• [WHAT YOU NEED TO DO]
Go to the line below containing "x) Mengden måles" and print exactly from there through the line containing "npm run docs:deploy", both included. Print nothing else.

(Items from a data source)
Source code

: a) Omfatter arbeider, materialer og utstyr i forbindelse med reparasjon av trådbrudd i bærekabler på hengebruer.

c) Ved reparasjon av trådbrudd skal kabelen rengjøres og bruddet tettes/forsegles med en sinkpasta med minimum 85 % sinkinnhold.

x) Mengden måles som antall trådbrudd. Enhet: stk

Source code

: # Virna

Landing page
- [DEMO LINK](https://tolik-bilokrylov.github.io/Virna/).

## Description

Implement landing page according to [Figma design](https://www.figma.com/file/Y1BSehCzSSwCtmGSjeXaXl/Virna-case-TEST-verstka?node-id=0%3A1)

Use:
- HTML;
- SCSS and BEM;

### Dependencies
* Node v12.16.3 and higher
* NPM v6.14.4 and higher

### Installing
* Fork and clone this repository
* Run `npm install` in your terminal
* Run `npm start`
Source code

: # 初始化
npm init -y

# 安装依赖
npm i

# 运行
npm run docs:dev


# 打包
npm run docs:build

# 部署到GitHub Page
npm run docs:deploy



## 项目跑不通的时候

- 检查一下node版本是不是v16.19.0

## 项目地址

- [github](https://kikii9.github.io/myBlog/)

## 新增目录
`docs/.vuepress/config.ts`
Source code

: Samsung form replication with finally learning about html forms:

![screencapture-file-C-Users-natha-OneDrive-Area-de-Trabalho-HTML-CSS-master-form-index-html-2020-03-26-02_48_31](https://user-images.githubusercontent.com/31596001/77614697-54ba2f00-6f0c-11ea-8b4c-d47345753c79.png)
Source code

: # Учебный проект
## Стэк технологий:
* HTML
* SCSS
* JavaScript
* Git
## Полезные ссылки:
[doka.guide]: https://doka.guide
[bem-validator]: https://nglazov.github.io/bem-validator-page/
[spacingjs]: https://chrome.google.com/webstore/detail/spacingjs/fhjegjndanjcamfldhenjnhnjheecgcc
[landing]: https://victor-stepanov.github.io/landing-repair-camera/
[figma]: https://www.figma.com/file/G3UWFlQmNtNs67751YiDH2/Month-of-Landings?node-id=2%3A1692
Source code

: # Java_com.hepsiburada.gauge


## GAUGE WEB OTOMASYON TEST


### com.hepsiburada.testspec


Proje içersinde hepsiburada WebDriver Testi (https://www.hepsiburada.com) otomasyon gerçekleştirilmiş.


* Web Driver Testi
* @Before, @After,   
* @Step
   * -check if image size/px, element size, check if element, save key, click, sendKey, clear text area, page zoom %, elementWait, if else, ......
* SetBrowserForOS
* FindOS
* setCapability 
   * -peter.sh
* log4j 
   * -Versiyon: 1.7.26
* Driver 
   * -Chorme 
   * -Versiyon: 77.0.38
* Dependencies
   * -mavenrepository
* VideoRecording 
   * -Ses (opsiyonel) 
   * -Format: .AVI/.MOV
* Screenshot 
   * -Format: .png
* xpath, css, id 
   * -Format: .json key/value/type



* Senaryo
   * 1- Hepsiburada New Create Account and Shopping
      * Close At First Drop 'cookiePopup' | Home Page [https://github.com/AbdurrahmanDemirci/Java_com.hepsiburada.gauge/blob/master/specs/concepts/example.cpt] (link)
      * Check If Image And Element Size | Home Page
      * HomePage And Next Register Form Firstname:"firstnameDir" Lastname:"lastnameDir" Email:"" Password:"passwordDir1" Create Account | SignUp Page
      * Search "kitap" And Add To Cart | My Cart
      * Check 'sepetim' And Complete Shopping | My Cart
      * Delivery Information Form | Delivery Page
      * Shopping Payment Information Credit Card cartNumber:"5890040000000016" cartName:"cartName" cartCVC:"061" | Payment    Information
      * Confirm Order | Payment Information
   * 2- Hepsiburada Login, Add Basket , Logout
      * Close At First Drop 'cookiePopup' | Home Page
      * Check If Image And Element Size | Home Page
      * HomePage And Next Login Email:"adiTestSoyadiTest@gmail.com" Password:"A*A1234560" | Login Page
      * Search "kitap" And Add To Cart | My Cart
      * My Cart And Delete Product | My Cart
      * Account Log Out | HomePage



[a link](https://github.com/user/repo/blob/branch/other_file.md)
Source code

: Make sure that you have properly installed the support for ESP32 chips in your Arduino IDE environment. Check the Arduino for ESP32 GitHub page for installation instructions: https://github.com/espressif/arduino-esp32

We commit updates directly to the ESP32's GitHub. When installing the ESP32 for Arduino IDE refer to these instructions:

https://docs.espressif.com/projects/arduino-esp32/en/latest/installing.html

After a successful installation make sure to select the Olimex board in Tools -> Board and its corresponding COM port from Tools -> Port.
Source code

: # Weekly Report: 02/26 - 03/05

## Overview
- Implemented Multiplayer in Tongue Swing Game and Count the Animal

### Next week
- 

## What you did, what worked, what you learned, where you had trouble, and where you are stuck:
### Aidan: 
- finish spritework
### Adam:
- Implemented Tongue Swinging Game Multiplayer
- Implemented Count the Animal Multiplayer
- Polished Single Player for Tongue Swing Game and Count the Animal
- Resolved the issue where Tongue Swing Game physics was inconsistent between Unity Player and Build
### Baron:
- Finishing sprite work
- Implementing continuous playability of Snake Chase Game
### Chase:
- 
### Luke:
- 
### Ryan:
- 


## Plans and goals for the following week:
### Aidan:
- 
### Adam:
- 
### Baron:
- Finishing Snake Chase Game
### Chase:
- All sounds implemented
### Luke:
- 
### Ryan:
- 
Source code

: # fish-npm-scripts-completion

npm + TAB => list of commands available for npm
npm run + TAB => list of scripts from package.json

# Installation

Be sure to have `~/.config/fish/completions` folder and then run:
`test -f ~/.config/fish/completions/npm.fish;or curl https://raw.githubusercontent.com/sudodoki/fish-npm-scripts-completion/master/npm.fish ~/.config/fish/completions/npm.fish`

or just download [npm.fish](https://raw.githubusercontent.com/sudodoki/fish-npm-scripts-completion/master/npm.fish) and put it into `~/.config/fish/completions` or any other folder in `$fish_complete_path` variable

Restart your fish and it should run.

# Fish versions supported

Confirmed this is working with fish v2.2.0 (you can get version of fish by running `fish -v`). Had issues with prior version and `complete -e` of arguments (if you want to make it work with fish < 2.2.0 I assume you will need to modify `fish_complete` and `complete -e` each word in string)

• [RESPONSE TO THIS EXERCISE]
x) Mengden måles som antall trådbrudd. Enhet: stk

Source code

: # Virna

Landing page
- [DEMO LINK](https://tolik-bilokrylov.github.io/Virna/).

## Description

Implement landing page according to [Figma design](https://www.figma.com/file/Y1BSehCzSSwCtmGSjeXaXl/Virna-case-TEST-verstka?node-id=0%3A1)

Use:
- HTML;
- SCSS and BEM;

### Dependencies
* Node v12.16.3 and higher
* NPM v6.14.4 and higher

### Installing
* Fork and clone this repository
* Run `npm install` in your terminal
* Run `npm start`
Source code

: # 初始化
npm init -y

# 安装依赖
npm i

# 运行
npm run docs:dev


# 打包
npm run docs:build

# 部署到GitHub Page
npm run docs:deploy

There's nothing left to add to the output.